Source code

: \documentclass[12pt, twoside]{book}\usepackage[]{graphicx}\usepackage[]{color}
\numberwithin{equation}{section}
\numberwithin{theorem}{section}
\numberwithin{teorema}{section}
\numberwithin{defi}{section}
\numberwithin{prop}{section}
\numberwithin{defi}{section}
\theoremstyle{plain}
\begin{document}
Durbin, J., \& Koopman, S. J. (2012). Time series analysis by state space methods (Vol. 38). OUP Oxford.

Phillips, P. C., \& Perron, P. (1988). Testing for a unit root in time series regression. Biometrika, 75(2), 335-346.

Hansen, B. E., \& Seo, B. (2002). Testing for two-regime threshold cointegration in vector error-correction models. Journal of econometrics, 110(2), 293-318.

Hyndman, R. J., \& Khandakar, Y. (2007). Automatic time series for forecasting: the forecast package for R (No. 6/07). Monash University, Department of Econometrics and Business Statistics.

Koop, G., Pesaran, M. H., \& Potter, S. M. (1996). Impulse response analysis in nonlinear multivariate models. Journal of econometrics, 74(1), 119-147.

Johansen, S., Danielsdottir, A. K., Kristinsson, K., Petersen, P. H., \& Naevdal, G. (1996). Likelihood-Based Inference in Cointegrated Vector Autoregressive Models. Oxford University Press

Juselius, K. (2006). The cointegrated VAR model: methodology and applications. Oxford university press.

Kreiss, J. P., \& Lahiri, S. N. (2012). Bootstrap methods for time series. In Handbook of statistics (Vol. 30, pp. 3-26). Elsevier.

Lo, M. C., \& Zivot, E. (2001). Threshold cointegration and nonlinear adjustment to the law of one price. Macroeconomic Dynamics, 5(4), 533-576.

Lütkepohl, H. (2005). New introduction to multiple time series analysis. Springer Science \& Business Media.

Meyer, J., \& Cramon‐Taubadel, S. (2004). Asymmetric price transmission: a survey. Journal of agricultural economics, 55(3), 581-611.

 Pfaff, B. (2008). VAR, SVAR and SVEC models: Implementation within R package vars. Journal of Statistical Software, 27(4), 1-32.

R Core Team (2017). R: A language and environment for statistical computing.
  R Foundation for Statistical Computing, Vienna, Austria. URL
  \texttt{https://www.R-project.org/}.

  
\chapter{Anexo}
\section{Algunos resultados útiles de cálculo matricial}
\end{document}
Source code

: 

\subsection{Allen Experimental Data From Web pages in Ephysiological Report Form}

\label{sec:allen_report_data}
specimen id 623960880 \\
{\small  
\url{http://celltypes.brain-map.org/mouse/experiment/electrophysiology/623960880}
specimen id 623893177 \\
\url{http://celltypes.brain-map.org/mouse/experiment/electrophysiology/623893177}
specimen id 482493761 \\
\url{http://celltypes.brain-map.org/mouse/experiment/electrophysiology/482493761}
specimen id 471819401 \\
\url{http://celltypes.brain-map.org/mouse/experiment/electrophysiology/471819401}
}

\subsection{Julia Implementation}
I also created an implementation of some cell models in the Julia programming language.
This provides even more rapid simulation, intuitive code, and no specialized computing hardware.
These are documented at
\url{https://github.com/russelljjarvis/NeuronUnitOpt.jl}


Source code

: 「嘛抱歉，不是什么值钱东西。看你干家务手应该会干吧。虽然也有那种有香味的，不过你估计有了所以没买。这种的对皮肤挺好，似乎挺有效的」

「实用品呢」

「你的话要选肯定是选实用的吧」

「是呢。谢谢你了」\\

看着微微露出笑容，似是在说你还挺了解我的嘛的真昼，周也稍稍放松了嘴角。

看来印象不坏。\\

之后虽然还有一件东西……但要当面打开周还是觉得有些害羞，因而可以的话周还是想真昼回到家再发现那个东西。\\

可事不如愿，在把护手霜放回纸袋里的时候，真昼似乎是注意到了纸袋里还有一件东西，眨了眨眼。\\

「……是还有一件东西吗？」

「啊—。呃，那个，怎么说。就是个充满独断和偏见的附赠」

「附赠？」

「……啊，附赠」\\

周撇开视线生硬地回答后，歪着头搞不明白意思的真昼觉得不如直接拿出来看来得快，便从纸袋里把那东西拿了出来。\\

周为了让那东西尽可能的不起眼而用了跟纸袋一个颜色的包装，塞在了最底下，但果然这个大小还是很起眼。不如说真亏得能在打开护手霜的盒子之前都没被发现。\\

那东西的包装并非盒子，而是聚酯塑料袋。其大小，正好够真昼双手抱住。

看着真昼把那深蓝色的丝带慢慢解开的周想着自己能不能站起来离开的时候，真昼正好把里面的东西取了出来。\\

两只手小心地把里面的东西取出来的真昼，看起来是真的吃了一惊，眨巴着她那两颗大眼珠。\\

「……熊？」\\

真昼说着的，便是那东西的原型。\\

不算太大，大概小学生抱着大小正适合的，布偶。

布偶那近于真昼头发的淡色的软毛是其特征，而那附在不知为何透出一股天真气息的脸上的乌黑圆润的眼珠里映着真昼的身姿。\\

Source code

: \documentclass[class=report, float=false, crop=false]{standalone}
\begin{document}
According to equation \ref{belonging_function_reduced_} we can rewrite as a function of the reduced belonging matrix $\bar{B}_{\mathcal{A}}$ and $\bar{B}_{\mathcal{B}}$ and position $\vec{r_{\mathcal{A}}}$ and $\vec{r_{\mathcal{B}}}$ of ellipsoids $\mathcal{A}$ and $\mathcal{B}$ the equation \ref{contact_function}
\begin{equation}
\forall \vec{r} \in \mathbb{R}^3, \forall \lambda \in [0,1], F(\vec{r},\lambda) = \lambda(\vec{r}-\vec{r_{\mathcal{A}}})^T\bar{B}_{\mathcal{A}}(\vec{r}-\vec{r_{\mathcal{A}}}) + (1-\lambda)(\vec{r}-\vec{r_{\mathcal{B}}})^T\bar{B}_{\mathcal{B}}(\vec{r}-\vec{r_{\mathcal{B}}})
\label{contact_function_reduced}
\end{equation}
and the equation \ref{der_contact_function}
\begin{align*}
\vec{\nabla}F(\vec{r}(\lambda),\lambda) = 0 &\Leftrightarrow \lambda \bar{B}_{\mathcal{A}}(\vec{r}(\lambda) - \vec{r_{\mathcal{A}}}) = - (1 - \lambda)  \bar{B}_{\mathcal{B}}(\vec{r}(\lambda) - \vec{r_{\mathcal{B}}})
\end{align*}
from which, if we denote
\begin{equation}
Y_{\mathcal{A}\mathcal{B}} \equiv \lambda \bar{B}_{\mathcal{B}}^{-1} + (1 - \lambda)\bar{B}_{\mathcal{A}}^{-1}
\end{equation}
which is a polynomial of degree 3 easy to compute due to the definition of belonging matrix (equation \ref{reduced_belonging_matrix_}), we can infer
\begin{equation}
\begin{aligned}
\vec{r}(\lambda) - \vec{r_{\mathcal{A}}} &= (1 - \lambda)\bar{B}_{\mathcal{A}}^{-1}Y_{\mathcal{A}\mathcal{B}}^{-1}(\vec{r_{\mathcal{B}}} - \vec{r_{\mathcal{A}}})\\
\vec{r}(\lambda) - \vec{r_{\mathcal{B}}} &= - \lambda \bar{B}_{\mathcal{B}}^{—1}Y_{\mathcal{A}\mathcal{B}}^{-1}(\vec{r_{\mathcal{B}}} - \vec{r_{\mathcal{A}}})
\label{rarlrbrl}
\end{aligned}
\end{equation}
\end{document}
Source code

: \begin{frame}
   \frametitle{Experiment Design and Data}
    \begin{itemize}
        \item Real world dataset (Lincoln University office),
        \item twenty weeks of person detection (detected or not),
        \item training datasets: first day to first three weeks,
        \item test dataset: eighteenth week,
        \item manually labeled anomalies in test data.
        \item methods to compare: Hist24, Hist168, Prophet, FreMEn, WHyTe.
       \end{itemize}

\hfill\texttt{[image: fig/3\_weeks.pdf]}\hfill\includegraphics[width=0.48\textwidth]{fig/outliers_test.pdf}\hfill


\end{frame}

Exercise brief: The entire listing is to be reproduced without alteration.

Response:
Source code

: \documentclass[12pt, twoside]{book}\usepackage[]{graphicx}\usepackage[]{color}
\numberwithin{equation}{section}
\numberwithin{theorem}{section}
\numberwithin{teorema}{section}
\numberwithin{defi}{section}
\numberwithin{prop}{section}
\numberwithin{defi}{section}
\theoremstyle{plain}
\begin{document}
Durbin, J., \& Koopman, S. J. (2012). Time series analysis by state space methods (Vol. 38). OUP Oxford.

Phillips, P. C., \& Perron, P. (1988). Testing for a unit root in time series regression. Biometrika, 75(2), 335-346.

Hansen, B. E., \& Seo, B. (2002). Testing for two-regime threshold cointegration in vector error-correction models. Journal of econometrics, 110(2), 293-318.

Hyndman, R. J., \& Khandakar, Y. (2007). Automatic time series for forecasting: the forecast package for R (No. 6/07). Monash University, Department of Econometrics and Business Statistics.

Koop, G., Pesaran, M. H., \& Potter, S. M. (1996). Impulse response analysis in nonlinear multivariate models. Journal of econometrics, 74(1), 119-147.

Johansen, S., Danielsdottir, A. K., Kristinsson, K., Petersen, P. H., \& Naevdal, G. (1996). Likelihood-Based Inference in Cointegrated Vector Autoregressive Models. Oxford University Press

Juselius, K. (2006). The cointegrated VAR model: methodology and applications. Oxford university press.

Kreiss, J. P., \& Lahiri, S. N. (2012). Bootstrap methods for time series. In Handbook of statistics (Vol. 30, pp. 3-26). Elsevier.

Lo, M. C., \& Zivot, E. (2001). Threshold cointegration and nonlinear adjustment to the law of one price. Macroeconomic Dynamics, 5(4), 533-576.

Lütkepohl, H. (2005). New introduction to multiple time series analysis. Springer Science \& Business Media.

Meyer, J., \& Cramon‐Taubadel, S. (2004). Asymmetric price transmission: a survey. Journal of agricultural economics, 55(3), 581-611.

 Pfaff, B. (2008). VAR, SVAR and SVEC models: Implementation within R package vars. Journal of Statistical Software, 27(4), 1-32.

R Core Team (2017). R: A language and environment for statistical computing.
  R Foundation for Statistical Computing, Vienna, Austria. URL
  \texttt{https://www.R-project.org/}.

  
\chapter{Anexo}
\section{Algunos resultados útiles de cálculo matricial}
\end{document}
Source code

: 

\subsection{Allen Experimental Data From Web pages in Ephysiological Report Form}

\label{sec:allen_report_data}
specimen id 623960880 \\
{\small  
\url{http://celltypes.brain-map.org/mouse/experiment/electrophysiology/623960880}
specimen id 623893177 \\
\url{http://celltypes.brain-map.org/mouse/experiment/electrophysiology/623893177}
specimen id 482493761 \\
\url{http://celltypes.brain-map.org/mouse/experiment/electrophysiology/482493761}
specimen id 471819401 \\
\url{http://celltypes.brain-map.org/mouse/experiment/electrophysiology/471819401}
}

\subsection{Julia Implementation}
I also created an implementation of some cell models in the Julia programming language.
This provides even more rapid simulation, intuitive code, and no specialized computing hardware.
These are documented at
\url{https://github.com/russelljjarvis/NeuronUnitOpt.jl}


Source code

: 「嘛抱歉，不是什么值钱东西。看你干家务手应该会干吧。虽然也有那种有香味的，不过你估计有了所以没买。这种的对皮肤挺好，似乎挺有效的」

「实用品呢」

「你的话要选肯定是选实用的吧」

「是呢。谢谢你了」\\

看着微微露出笑容，似是在说你还挺了解我的嘛的真昼，周也稍稍放松了嘴角。

看来印象不坏。\\

之后虽然还有一件东西……但要当面打开周还是觉得有些害羞，因而可以的话周还是想真昼回到家再发现那个东西。\\

可事不如愿，在把护手霜放回纸袋里的时候，真昼似乎是注意到了纸袋里还有一件东西，眨了眨眼。\\

「……是还有一件东西吗？」

「啊—。呃，那个，怎么说。就是个充满独断和偏见的附赠」

「附赠？」

「……啊，附赠」\\

周撇开视线生硬地回答后，歪着头搞不明白意思的真昼觉得不如直接拿出来看来得快，便从纸袋里把那东西拿了出来。\\

周为了让那东西尽可能的不起眼而用了跟纸袋一个颜色的包装，塞在了最底下，但果然这个大小还是很起眼。不如说真亏得能在打开护手霜的盒子之前都没被发现。\\

那东西的包装并非盒子，而是聚酯塑料袋。其大小，正好够真昼双手抱住。

看着真昼把那深蓝色的丝带慢慢解开的周想着自己能不能站起来离开的时候，真昼正好把里面的东西取了出来。\\

两只手小心地把里面的东西取出来的真昼，看起来是真的吃了一惊，眨巴着她那两颗大眼珠。\\

「……熊？」\\

真昼说着的，便是那东西的原型。\\

不算太大，大概小学生抱着大小正适合的，布偶。

布偶那近于真昼头发的淡色的软毛是其特征，而那附在不知为何透出一股天真气息的脸上的乌黑圆润的眼珠里映着真昼的身姿。\\

Source code

: \documentclass[class=report, float=false, crop=false]{standalone}
\begin{document}
According to equation \ref{belonging_function_reduced_} we can rewrite as a function of the reduced belonging matrix $\bar{B}_{\mathcal{A}}$ and $\bar{B}_{\mathcal{B}}$ and position $\vec{r_{\mathcal{A}}}$ and $\vec{r_{\mathcal{B}}}$ of ellipsoids $\mathcal{A}$ and $\mathcal{B}$ the equation \ref{contact_function}
\begin{equation}
\forall \vec{r} \in \mathbb{R}^3, \forall \lambda \in [0,1], F(\vec{r},\lambda) = \lambda(\vec{r}-\vec{r_{\mathcal{A}}})^T\bar{B}_{\mathcal{A}}(\vec{r}-\vec{r_{\mathcal{A}}}) + (1-\lambda)(\vec{r}-\vec{r_{\mathcal{B}}})^T\bar{B}_{\mathcal{B}}(\vec{r}-\vec{r_{\mathcal{B}}})
\label{contact_function_reduced}
\end{equation}
and the equation \ref{der_contact_function}
\begin{align*}
\vec{\nabla}F(\vec{r}(\lambda),\lambda) = 0 &\Leftrightarrow \lambda \bar{B}_{\mathcal{A}}(\vec{r}(\lambda) - \vec{r_{\mathcal{A}}}) = - (1 - \lambda)  \bar{B}_{\mathcal{B}}(\vec{r}(\lambda) - \vec{r_{\mathcal{B}}})
\end{align*}
from which, if we denote
\begin{equation}
Y_{\mathcal{A}\mathcal{B}} \equiv \lambda \bar{B}_{\mathcal{B}}^{-1} + (1 - \lambda)\bar{B}_{\mathcal{A}}^{-1}
\end{equation}
which is a polynomial of degree 3 easy to compute due to the definition of belonging matrix (equation \ref{reduced_belonging_matrix_}), we can infer
\begin{equation}
\begin{aligned}
\vec{r}(\lambda) - \vec{r_{\mathcal{A}}} &= (1 - \lambda)\bar{B}_{\mathcal{A}}^{-1}Y_{\mathcal{A}\mathcal{B}}^{-1}(\vec{r_{\mathcal{B}}} - \vec{r_{\mathcal{A}}})\\
\vec{r}(\lambda) - \vec{r_{\mathcal{B}}} &= - \lambda \bar{B}_{\mathcal{B}}^{—1}Y_{\mathcal{A}\mathcal{B}}^{-1}(\vec{r_{\mathcal{B}}} - \vec{r_{\mathcal{A}}})
\label{rarlrbrl}
\end{aligned}
\end{equation}
\end{document}
Source code

: \begin{frame}
   \frametitle{Experiment Design and Data}
    \begin{itemize}
        \item Real world dataset (Lincoln University office),
        \item twenty weeks of person detection (detected or not),
        \item training datasets: first day to first three weeks,
        \item test dataset: eighteenth week,
        \item manually labeled anomalies in test data.
        \item methods to compare: Hist24, Hist168, Prophet, FreMEn, WHyTe.
       \end{itemize}

\hfill\texttt{[image: fig/3\_weeks.pdf]}\hfill\includegraphics[width=0.48\textwidth]{fig/outliers_test.pdf}\hfill


\end{frame}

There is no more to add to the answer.